Key West Banded Butterflyfish
The clear aqua waters around Key West are a great place to enjoy wildlife, especially the beautiful tropical fish.
One of the most interesting fish you can see when Key West snorkeling is the banded butterflyfish. You can easily pick out the butterflyfish because it's a wide, thin-bodied silver fish about six inches long, with broad black bands and a spiny back. It has delicate black-banded fins around its body, and a nose that ends in a point, so that from the side it looks very much like a butterfly's wing.
Although it's small, you have a good chance of seeing the banded butterflyfish, since it's active during the day. It especially likes to hang around shallow waters and coral reefs. They're often seen in pairs, but you may see large schools of them, especially when plankton are present, as that's one of their favorite meals. The butterflyfish is calm by nature, and doesn't tend to run from observers.

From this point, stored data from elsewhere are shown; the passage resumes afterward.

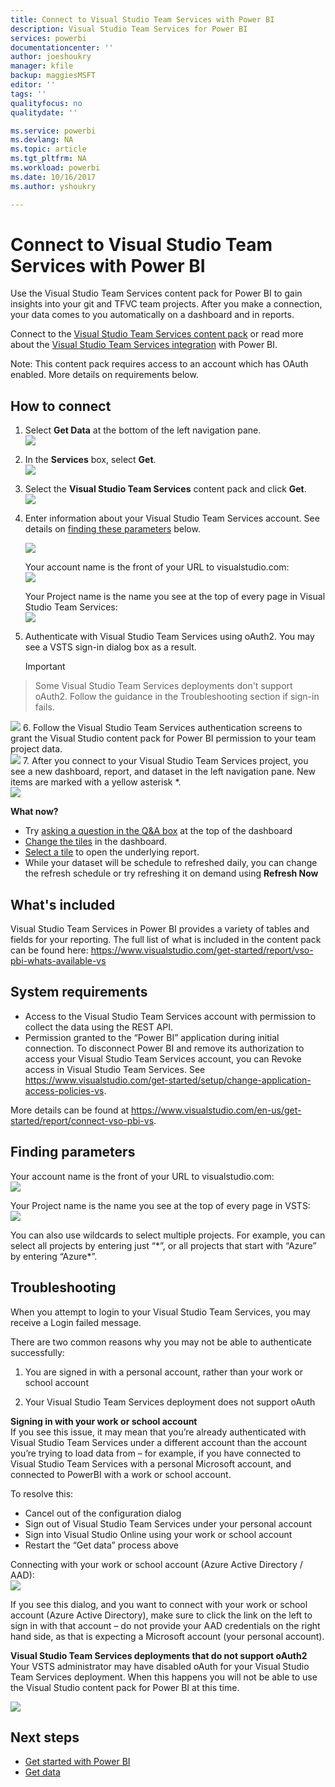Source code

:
 ```yaml
---
title: Connect to Visual Studio Team Services with Power BI
description: Visual Studio Team Services for Power BI
services: powerbi
documentationcenter: ''
author: joeshoukry
manager: kfile
backup: maggiesMSFT
editor: ''
tags: ''
qualityfocus: no
qualitydate: ''

ms.service: powerbi
ms.devlang: NA
ms.topic: article
ms.tgt_pltfrm: NA
ms.workload: powerbi
ms.date: 10/16/2017
ms.author: yshoukry

---
```

# Connect to Visual Studio Team Services with Power BI
Use the Visual Studio Team Services content pack for Power BI to gain insights into your git and TFVC team projects. After you make a connection, your data comes to you automatically on a dashboard and in reports. 

Connect to the [Visual Studio Team Services content pack](https://app.powerbi.com/getdata/services/visual-studio-online) or read more about the [Visual Studio Team Services integration](https://powerbi.microsoft.com/integrations/visual_studio_online) with Power BI.

Note: This content pack requires access to an account which has OAuth enabled. More details on requirements below.

## How to connect
1. Select **Get Data** at the bottom of the left navigation pane.  
   ![](media/service-connect-to-visual-studio/pbi_getdata.png) 
2. In the **Services** box, select **Get**.  
   ![](media/service-connect-to-visual-studio/pbi_getservices.png) 
3. Select the **Visual Studio Team Services** content pack and click **Get**.     
   ![](media/service-connect-to-visual-studio/vsts.png)
4. Enter information about your Visual Studio Team Services account. See details on [finding these parameters](#FindingParams) below.
   
   ![](media/service-connect-to-visual-studio/pbi_vsosignin.png)
   
   Your account name is the front of your URL to visualstudio.com:    
   ![](media/service-connect-to-visual-studio/urlimage.png)
   
   Your Project name is the name you see at the top of every page in Visual Studio Team Services:  
   ![](media/service-connect-to-visual-studio/projectimage.png)
5. Authenticate with Visual Studio Team Services using oAuth2. You may see a VSTS sign-in dialog box as a result. 
   
   > [!IMPORTANT]
> Some Visual Studio Team Services deployments don't support oAuth2.  Follow the guidance in the Troubleshooting section if sign-in fails.
   > 
   > 
   
   ![](media/service-connect-to-visual-studio/pbi_vsosignin2.png)
6. Follow the Visual Studio Team Services authentication screens to grant the Visual Studio content pack for Power BI permission to your team project data.   
   ![](media/service-connect-to-visual-studio/vsoauthorizeapp450.png)
7. After you connect to your Visual Studio Team Services project, you see a new dashboard, report, and dataset in the left navigation pane. New items are marked with a yellow asterisk \*.  
   ![](media/service-connect-to-visual-studio/visualstudioonline800px.png) 

**What now?**

* Try [asking a question in the Q&A box](service-q-and-a.md) at the top of the dashboard
* [Change the tiles](service-dashboard-edit-tile.md) in the dashboard.
* [Select a tile](service-dashboard-tiles.md) to open the underlying report.
* While your dataset will be schedule to refreshed daily, you can change the refresh schedule or try refreshing it on demand using **Refresh Now**

## What's included
Visual Studio Team Services in Power BI provides a variety of tables and fields for your reporting. The full list of what is included in the content pack can be found here:  <https://www.visualstudio.com/get-started/report/vso-pbi-whats-available-vs>

## System requirements
* Access to the Visual Studio Team Services account with permission to collect the data using the REST API.  
* Permission granted to the “Power BI” application during initial connection. To disconnect Power BI and remove its authorization to access your Visual Studio Team Services account, you can Revoke access in Visual Studio Team Services. See <https://www.visualstudio.com/get-started/setup/change-application-access-policies-vs>.  

More details can be found at <https://www.visualstudio.com/en-us/get-started/report/connect-vso-pbi-vs>.

<a name="FindingParams"></a>

## Finding parameters
Your account name is the front of your URL to visualstudio.com:    
    ![](media/service-connect-to-visual-studio/urlimage.png)

Your Project name is the name you see at the top of every page in VSTS:  
    ![](media/service-connect-to-visual-studio/projectimage.png)

You can also use wildcards to select multiple projects. For example, you can select all projects by entering just “\*”, or all projects that start with “Azure” by entering “Azure\*”.

## Troubleshooting
When you attempt to login to your Visual Studio Team Services, you may receive a Login failed message.

There are two common reasons why you may not be able to authenticate successfully:

1) You are signed in with a personal account, rather than your work or school account  

2) Your Visual Studio Team Services deployment does not support oAuth 

**Signing in with your work or school account**  
If you see this issue, it may mean that you’re already authenticated with Visual Studio Team Services under a different account than the account you’re trying to load data from – for example, if you have connected to Visual Studio Team Services with a personal Microsoft account, and connected to PowerBI with a work or school account.

To resolve this:  

* Cancel out of the configuration dialog  
* Sign out of Visual Studio Team Services under your personal account  
* Sign into Visual Studio Online using your work or school account  
* Restart the “Get data” process above 

Connecting with your work or school account (Azure Active Directory / AAD):  
    ![](media/service-connect-to-visual-studio/vsologinscreen.png)

If you see this dialog, and you want to connect with your work or school account (Azure Active Directory), make sure to click the link on the left to sign in with that account – do not provide your AAD credentials on the right hand side, as that is expecting a Microsoft account (your personal account).

**Visual Studio Team Services deployments that do not support oAuth2**  
Your VSTS administrator may have disabled oAuth for your Visual Studio Team Services deployment.  When this happens you will not be able to use the Visual Studio content pack for Power BI at this time. 

![](media/service-connect-to-visual-studio/oauth.png)

## Next steps
* [Get started with Power BI](service-get-started.md)
* [Get data](service-get-data.md)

What does the banded butterflyfish do when it's not entertaining snorkelers? It likes to feed on sea anemones, corals, tube worms, small crustaceans, and sometimes small invertebrates that it finds on other fish. It has teeth like bristles that allow it to scrape its food off of the coral reef. Its scientific name, "Chaetodontidae," actually means "bristle tooth."
The banded butterflyfish is prey to several larger fish, and at night it hides out because it's a favorite snack of nocturnal sharks and moray eels. If it feels threatened, its first choice is to run. But if it's cornered, it doesn't like to back down. It lowers its head, points its spines, and tries to stare down the aggressor as if to say, "You want a piece of me?" Often the spines are enough to discourage many predators.
Banded butterflyfish pairs like lovemaking, and will circle and chase each other until dusk, when the female lays about 3000 eggs. In a day the eggs hatch into little larvae, called tholichthys. The larvae have bony plates and are the color of the water, so they're almost invisible. They grow until they're about 1/2 inch long, then overnight they turn into juvenile butterflyfish. The juveniles are brownish in color and stay in grassy areas where they're well camouflaged, and, if they are spotted, they have an eye-like spot on their backs which confuses predators. The juveniles gradually change their colors to silver and black, and are mature when they're five inches long.
You'll likely see the banded butterflyfish when you go on a Key West snorkel, but you may also see them in aquariums. Fishermen in the Key West area catch them for the tropical fish trade. Some tropical fish fanciers like them, but others feel they're difficult to feed, since their diet is mostly found on coral reef. But they're otherwise easy to care for, and never bother other fish in the tank.
The banded butterflyfish is a handsome specimen of the fascinating sea life in the Key West waters, and a friendly one, too.